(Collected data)
⁂
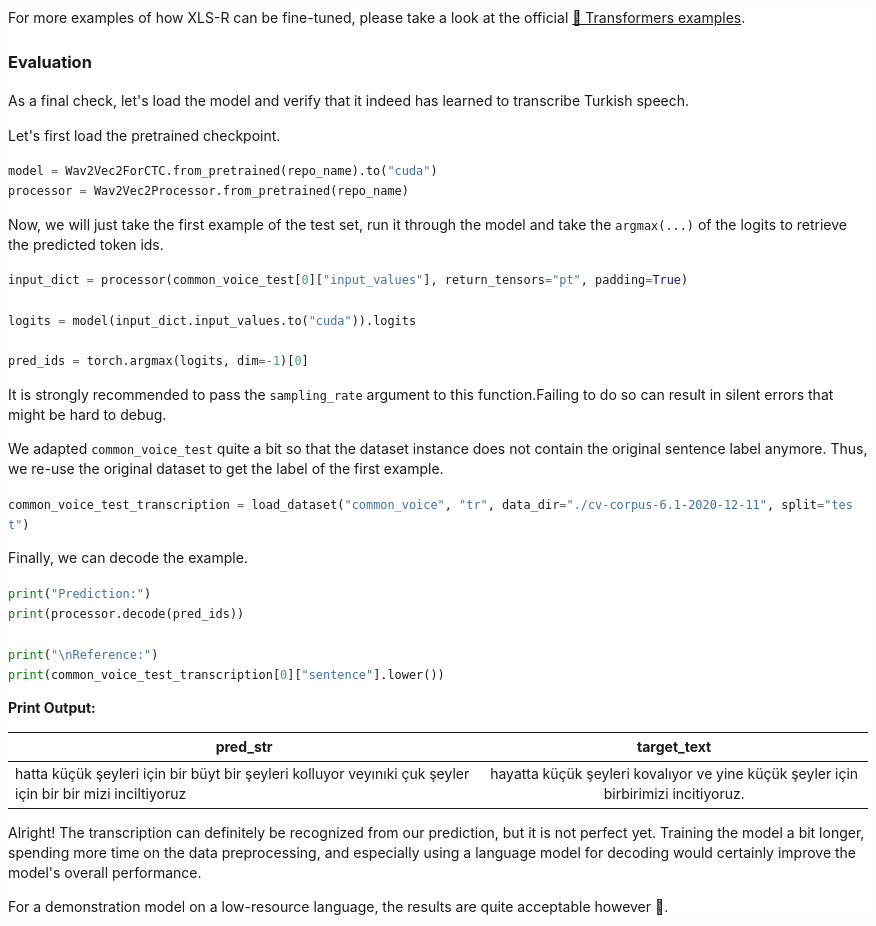 For more examples of how XLS-R can be fine-tuned, please take a look at the official 
[🤗 Transformers examples](https://github.com/huggingface/transformers/tree/master/examples/pytorch/speech-recognition#examples).

### Evaluation

As a final check, let\'s load the model and verify that it indeed has
learned to transcribe Turkish speech.

Let\'s first load the pretrained checkpoint.

```python
model = Wav2Vec2ForCTC.from_pretrained(repo_name).to("cuda")
processor = Wav2Vec2Processor.from_pretrained(repo_name)
```

Now, we will just take the first example of the test set, run it through
the model and take the `argmax(...)` of the logits to retrieve the
predicted token ids.

```python
input_dict = processor(common_voice_test[0]["input_values"], return_tensors="pt", padding=True)

logits = model(input_dict.input_values.to("cuda")).logits

pred_ids = torch.argmax(logits, dim=-1)[0]
```

It is strongly recommended to pass the ``sampling_rate`` argument to this function.Failing to do so can result in silent errors that might be hard to debug.

We adapted `common_voice_test` quite a bit so that the dataset instance
does not contain the original sentence label anymore. Thus, we re-use
the original dataset to get the label of the first example.

```python
common_voice_test_transcription = load_dataset("common_voice", "tr", data_dir="./cv-corpus-6.1-2020-12-11", split="test")
```

Finally, we can decode the example.

```python
print("Prediction:")
print(processor.decode(pred_ids))

print("\nReference:")
print(common_voice_test_transcription[0]["sentence"].lower())
```

**Print Output:**

| pred_str |  target_text |
|----------|:-------------:|
| hatta küçük şeyleri için bir büyt bir şeyleri kolluyor veyınıki çuk şeyler için bir bir mizi inciltiyoruz | hayatta küçük şeyleri kovalıyor ve yine küçük şeyler için birbirimizi incitiyoruz. |

Alright! The transcription can definitely be recognized from our
prediction, but it is not perfect yet. Training the model a bit longer,
spending more time on the data preprocessing, and especially using a
language model for decoding would certainly improve the model\'s overall
performance.

For a demonstration model on a low-resource language, the results are
quite acceptable however 🤗.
⁂
(Your task): Please repeat the records above exactly, omitting any pictures they contain.

(Output for this task):
 For more examples of how XLS-R can be fine-tuned, please take a look at the official 
[🤗 Transformers examples](https://github.com/huggingface/transformers/tree/master/examples/pytorch/speech-recognition#examples).

### Evaluation

As a final check, let\'s load the model and verify that it indeed has
learned to transcribe Turkish speech.

Let\'s first load the pretrained checkpoint.

```python
model = Wav2Vec2ForCTC.from_pretrained(repo_name).to("cuda")
processor = Wav2Vec2Processor.from_pretrained(repo_name)
```

Now, we will just take the first example of the test set, run it through
the model and take the `argmax(...)` of the logits to retrieve the
predicted token ids.

```python
input_dict = processor(common_voice_test[0]["input_values"], return_tensors="pt", padding=True)

logits = model(input_dict.input_values.to("cuda")).logits

pred_ids = torch.argmax(logits, dim=-1)[0]
```

It is strongly recommended to pass the ``sampling_rate`` argument to this function.Failing to do so can result in silent errors that might be hard to debug.

We adapted `common_voice_test` quite a bit so that the dataset instance
does not contain the original sentence label anymore. Thus, we re-use
the original dataset to get the label of the first example.

```python
common_voice_test_transcription = load_dataset("common_voice", "tr", data_dir="./cv-corpus-6.1-2020-12-11", split="test")
```

Finally, we can decode the example.

```python
print("Prediction:")
print(processor.decode(pred_ids))

print("\nReference:")
print(common_voice_test_transcription[0]["sentence"].lower())
```

**Print Output:**

| pred_str |  target_text |
|----------|:-------------:|
| hatta küçük şeyleri için bir büyt bir şeyleri kolluyor veyınıki çuk şeyler için bir bir mizi inciltiyoruz | hayatta küçük şeyleri kovalıyor ve yine küçük şeyler için birbirimizi incitiyoruz. |

Alright! The transcription can definitely be recognized from our
prediction, but it is not perfect yet. Training the model a bit longer,
spending more time on the data preprocessing, and especially using a
language model for decoding would certainly improve the model\'s overall
performance.

For a demonstration model on a low-resource language, the results are
quite acceptable however 🤗.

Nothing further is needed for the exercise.